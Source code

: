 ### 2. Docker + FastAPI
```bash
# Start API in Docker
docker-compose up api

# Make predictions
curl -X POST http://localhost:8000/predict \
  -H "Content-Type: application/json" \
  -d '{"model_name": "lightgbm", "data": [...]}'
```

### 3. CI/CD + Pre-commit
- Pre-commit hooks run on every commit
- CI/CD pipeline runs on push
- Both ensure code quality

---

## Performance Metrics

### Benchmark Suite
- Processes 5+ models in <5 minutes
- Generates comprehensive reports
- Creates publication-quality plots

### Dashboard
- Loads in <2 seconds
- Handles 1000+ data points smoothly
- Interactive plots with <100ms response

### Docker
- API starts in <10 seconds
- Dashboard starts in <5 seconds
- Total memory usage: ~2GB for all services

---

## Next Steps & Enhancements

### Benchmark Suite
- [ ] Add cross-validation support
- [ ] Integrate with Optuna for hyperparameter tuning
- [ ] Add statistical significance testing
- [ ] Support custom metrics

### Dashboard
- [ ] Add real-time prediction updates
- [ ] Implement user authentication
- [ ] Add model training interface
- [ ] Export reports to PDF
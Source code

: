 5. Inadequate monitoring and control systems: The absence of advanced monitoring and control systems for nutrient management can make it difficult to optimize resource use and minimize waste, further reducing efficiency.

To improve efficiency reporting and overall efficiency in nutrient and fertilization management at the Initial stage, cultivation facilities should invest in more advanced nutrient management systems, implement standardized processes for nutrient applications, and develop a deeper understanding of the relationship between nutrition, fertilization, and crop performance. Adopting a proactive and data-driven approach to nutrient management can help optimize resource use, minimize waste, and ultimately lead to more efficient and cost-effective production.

_Your assignment_
Every line above carrying the word "plots" needs to be shown.

_Result for this task_
- Creates publication-quality plots
- Interactive plots with <100ms response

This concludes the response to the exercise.